Six days after announcing his intentions, Houston made his only speech of the campaign. Hating longwinded oratory, he liked to whittle toys for his own and other children while listening to preachers or Capitol Hill politicians. But when he spoke, he made every word count—and sting, if necessary. Senator Louis Wigfall became better known as “Wigtail.” As for one unfortunate soul who he felt had betrayed him, Houston held off an angry crowd with these words: “Don’t be too hard on him. I was always fond of dogs, and he has all the virtues of a dog except his fidelity.”

Two months after throwing his hat into the ring, Houston reversed the results of his prior loss by beating Runnels by 10,000 votes. He now proceeded to take on the state political power brokers by pulling a Jacksonian move: holding his inauguration on the steps of the Capitol, where the people could see him directly, rather than at a joint session of the legislature.

Houston would tangle with secessionists throughout the next two years. As recklessly as he had once charged into the line of fire, despite an already gaping wound in the thigh, at the Battle of Horseshoe Bend (an action that quickly caught the eye of General Andrew Jackson), Houston now attempted to quell rising Confederate sentiment (albeit balancing heated attacks on secessionists with equally annoyed urgings of abolitionists to stop stirring things up with their agitation).

The nomination of Abraham Lincoln at the Republican Convention, along with scattered unsolicited votes for Houston on that occasion, gave the secessionist “fire-eaters” a field day and increasingly isolated the governor. Immediately after one of his anti-secessionist denunciations, a powderkeg blew up behind the hotel where he stayed.

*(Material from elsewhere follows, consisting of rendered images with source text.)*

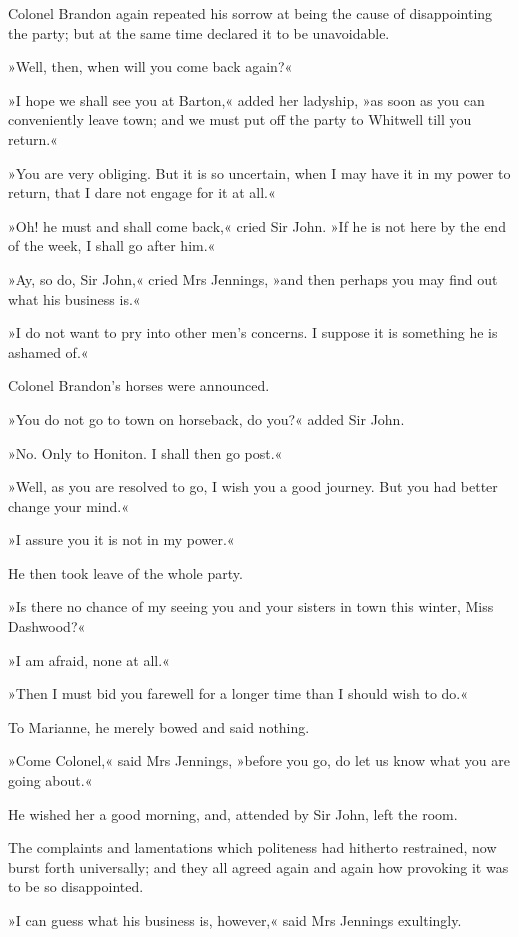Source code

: Colonel Brandon again repeated his sorrow at being the cause of disappointing the party; but at the same time declared it to be unavoidable.

»Well, then, when will you come back again?«

»I hope we shall see you at Barton,« added her ladyship, »as soon as you can conveniently leave town; and we must put off the party to Whitwell till you return.«

»You are very obliging. But it is so uncertain, when I may have it in my power to return, that I dare not engage for it at all.«

»Oh! he must and shall come back,« cried Sir John. »If he is not here by the end of the week, I shall go after him.«

»Ay, so do, Sir John,« cried Mrs Jennings, »and then perhaps you may find out what his business is.«

»I do not want to pry into other men’s concerns. I suppose it is something he is ashamed of.«

Colonel Brandon’s horses were announced.

»You do not go to town on horseback, do you?« added Sir John.

»No. Only to Honiton. I shall then go post.«

»Well, as you are resolved to go, I wish you a good journey. But you had better change your mind.«

»I assure you it is not in my power.«

He then took leave of the whole party.

»Is there no chance of my seeing you and your sisters in town this winter, Miss Dashwood?«

»I am afraid, none at all.«

»Then I must bid you farewell for a longer time than I should wish to do.«

To Marianne, he merely bowed and said nothing.

»Come Colonel,« said Mrs Jennings, »before you go, do let us know what you are going about.«

He wished her a good morning, and, attended by Sir John, left the room.

The complaints and lamentations which politeness had hitherto restrained, now burst forth universally; and they all agreed again and again how provoking it was to be so disappointed.

»I can guess what his business is, however,« said Mrs Jennings exultingly.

After an ordinance of secession was adopted, he criss-crossed the state in an unsuccessful attempt to bring the voters to their senses, warning correctly of the North’s determination to keep the Union intact and the bloodshed that would follow.

When the secessionist movement proved too strong, the aging hero of San Jacinto refused to take the oath of allegiance to the new Confederate government, but also refused to order military action against the citizens he had served for nearly 30 years. He withdrew from his office—the first official ever to be forced out of the governor’s office in two different states (he’d resigned as governor of Tennessee in 1829 when, for unexplained reasons, his marriage to a 19-year-old woman collapsed almost immediately after the marriage).

Why hasn’t some movie actor put a script into development on Houston’s life? Think of all the stage business involved with this hugely colorful politico: a man who wore a huge sombrero and Mexican blanket, even into the most formal settings of our nation’s government; whose six-foot-plus height, lean frame, helmet of white hair, and sometimes crude manners made him an unlikely amalgam of ancient Roman senator, Cherokee Indian (which, of course, he was, in adolescence and in his post-first-marriage, middle-age-crazy period) and what one observer called "a magnificent barbarian"; and a figure who contained all the promise and contradictions of a Hamlet.

Well, someone did realize his dramatic possibilities: then-Senator John F. Kennedy, who made him one of the half-dozen figures from his chamber on Capitol Hill that he profiled in the Pulitzer Prize-winning Profiles in Courage.

But, aside from Houston’s relatively tangential part in the Alamo drama (he actually ordered the doomed fort abandoned), this amazing figure has seldom, if ever, been depicted on the big screen. When he has dramatized, it’s been on TV, in the following now-almost-forgotten fare:

* Profiles in Courage, a TV series that ran in the 1964-65 season, based on Kennedy’s bestseller, included an episode on Houston, starring J.D. Cannon as the Texan;
* The Honorable Sam Houston (1975), a TV movie starring Robert Stack ;
* Houston: The Legend of Texas (1986), starring Sam Elliott.

When is a major studio going to give Houston’s life the treatment it deserves? Or, if Hollywood won’t go that route, why doesn’t a cable TV network offer a mini-series on his life instead of a relatively short TV film? This colorful but endlessly complicated Texan deserves at least this much.